Tuesday, August 27, 2013

Hiking the (2nd) Most Climbed Mountain In the World

Approaching summit of Mt. Monadnock, NH.

Tough Mamma hiking with Baby in an Osprey hiking pack.
I've heard and read from multiple sources that New Hampshire's Mt. Monadnock is the second most hiked mountain in the world - second only to Mt. Fuji in Japan.*  I found this shocking, since growing up in Oregon, I had never heard of Monadnock.
So WHY is it so frequently visited?
To discover the answer, I took to the hills with my friend Ingrid and her adorable baby daughter for a day of hiking the second most frequently climbed mountain in the world.

Here is how to recreate this adventure...

Adventure:  Mt. Monadnock, Jaffery, New Hampshire

Getting there:  This mountain is in southern New Hampshire.  The trailhead was less than 2
hours from my house in Exeter, NH.  I took Rt. 101 West and switched to 202 West in Peterborough, NH.  From there, I took 202 W six miles to 124 W.  Stay on here for 2 miles and follow signs to Mt. Monadnock State Park.

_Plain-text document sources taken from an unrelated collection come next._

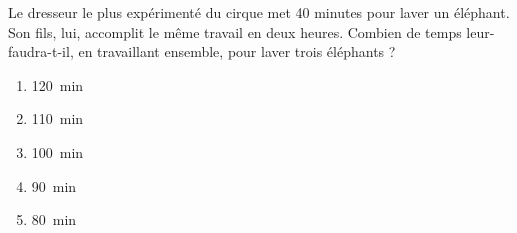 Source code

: Le dresseur le plus expérimenté du cirque met 40 minutes pour laver un éléphant. Son fils, lui, accomplit le même travail en deux heures. Combien de temps leur-faudra-t-il, en travaillant ensemble, pour laver trois éléphants ?
\begin{multicols}{5}
  \begin{enumerate}[A/]
  \item 120~min
  \item 110~min
  \item 100~min
  \item 90~min
  \item 80~min
  \end{enumerate}
\end{multicols}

And I thought it was going to be easy.
Red Dot Trail!
Trail:  There are multiple trails to the summit of Mt. Monadnock.  The most common ascent is taking the "White Dot Trail" up and the "White Cross Trail" down.  This makes a tight loop totally about 4 miles.  To avoid crowds and tight fitting spots with Ingrid's baby backpack, we took the less traveled Red Dot Trail up  and the "White Cross Trail" down.  Our trip was a little longer since the Red Dot Trail is 2.75 miles to the summit and then 2 miles via the White Cross down.  I enjoyed climbing through the hardwood forest, over boulders, and along the extensive and exposed ridge-line.
One of the nice things about this mountain is that there are multiple points of assent.  There are even trails from the nearby campground.  I'd love to go back and take another trail.  Perhaps that is one reason why this is so often climbed?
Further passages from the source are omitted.